■ Exercise details ■
Check each line of the records below for the string "cette", then state how many lines contain it, with no other output.
◇ ◇ ◇ ◇ ◇ ◇ ◇
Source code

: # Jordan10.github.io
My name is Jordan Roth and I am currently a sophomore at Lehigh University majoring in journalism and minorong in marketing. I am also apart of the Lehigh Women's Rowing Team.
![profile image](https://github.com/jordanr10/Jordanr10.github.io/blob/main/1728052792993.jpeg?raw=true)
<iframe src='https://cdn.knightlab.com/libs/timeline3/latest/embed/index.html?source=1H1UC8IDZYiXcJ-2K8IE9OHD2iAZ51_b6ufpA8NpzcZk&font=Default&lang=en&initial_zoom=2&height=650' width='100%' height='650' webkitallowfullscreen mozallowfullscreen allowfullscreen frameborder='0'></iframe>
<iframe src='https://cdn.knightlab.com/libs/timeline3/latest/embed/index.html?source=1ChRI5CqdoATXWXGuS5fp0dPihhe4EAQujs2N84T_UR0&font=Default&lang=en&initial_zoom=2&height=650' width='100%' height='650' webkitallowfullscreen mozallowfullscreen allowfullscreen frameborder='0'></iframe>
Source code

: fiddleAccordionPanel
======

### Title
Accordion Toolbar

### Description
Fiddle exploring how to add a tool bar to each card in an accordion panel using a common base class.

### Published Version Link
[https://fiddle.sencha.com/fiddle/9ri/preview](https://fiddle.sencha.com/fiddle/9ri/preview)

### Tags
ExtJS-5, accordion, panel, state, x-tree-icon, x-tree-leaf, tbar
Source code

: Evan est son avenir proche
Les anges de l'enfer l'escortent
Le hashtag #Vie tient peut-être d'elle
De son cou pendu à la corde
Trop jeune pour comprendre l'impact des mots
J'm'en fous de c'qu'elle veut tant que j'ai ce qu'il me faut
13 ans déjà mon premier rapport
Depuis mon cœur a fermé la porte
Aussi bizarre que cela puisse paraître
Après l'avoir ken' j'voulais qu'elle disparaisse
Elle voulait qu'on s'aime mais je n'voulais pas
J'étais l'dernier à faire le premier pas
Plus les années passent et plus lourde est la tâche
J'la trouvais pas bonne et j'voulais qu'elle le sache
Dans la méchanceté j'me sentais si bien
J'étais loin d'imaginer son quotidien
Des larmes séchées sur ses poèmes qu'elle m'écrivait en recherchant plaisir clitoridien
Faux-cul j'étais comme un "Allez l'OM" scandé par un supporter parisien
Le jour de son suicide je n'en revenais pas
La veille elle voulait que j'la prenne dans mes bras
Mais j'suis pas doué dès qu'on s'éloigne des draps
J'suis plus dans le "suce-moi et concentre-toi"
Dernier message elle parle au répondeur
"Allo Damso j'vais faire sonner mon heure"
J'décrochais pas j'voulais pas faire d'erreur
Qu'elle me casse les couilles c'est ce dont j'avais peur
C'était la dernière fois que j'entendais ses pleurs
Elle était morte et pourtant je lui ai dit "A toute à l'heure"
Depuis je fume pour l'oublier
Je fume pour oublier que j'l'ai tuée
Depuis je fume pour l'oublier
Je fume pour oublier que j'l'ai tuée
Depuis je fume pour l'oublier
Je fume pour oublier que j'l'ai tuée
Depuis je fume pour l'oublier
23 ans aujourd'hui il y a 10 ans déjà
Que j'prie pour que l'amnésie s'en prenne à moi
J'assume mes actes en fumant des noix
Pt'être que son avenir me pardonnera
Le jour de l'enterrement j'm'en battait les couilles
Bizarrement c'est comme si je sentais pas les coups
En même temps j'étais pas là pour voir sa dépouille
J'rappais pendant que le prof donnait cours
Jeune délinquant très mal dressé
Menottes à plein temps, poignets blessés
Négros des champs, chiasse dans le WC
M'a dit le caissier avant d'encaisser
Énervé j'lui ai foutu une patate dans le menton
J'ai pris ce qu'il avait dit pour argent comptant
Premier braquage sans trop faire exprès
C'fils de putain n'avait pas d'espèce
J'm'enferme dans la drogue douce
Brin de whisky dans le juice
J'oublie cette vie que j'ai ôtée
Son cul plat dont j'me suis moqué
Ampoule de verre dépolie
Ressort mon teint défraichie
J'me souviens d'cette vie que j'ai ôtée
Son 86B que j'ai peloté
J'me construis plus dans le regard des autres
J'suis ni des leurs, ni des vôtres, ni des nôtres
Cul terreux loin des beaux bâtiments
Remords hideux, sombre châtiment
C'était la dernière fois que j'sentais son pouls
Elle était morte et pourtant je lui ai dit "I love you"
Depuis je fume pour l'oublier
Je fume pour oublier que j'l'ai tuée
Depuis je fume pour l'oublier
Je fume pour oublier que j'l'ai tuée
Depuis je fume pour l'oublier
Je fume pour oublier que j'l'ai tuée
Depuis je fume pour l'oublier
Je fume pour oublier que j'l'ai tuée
◇ ◇ ◇ ◇ ◇ ◇ ◇
■ Your solution ■
2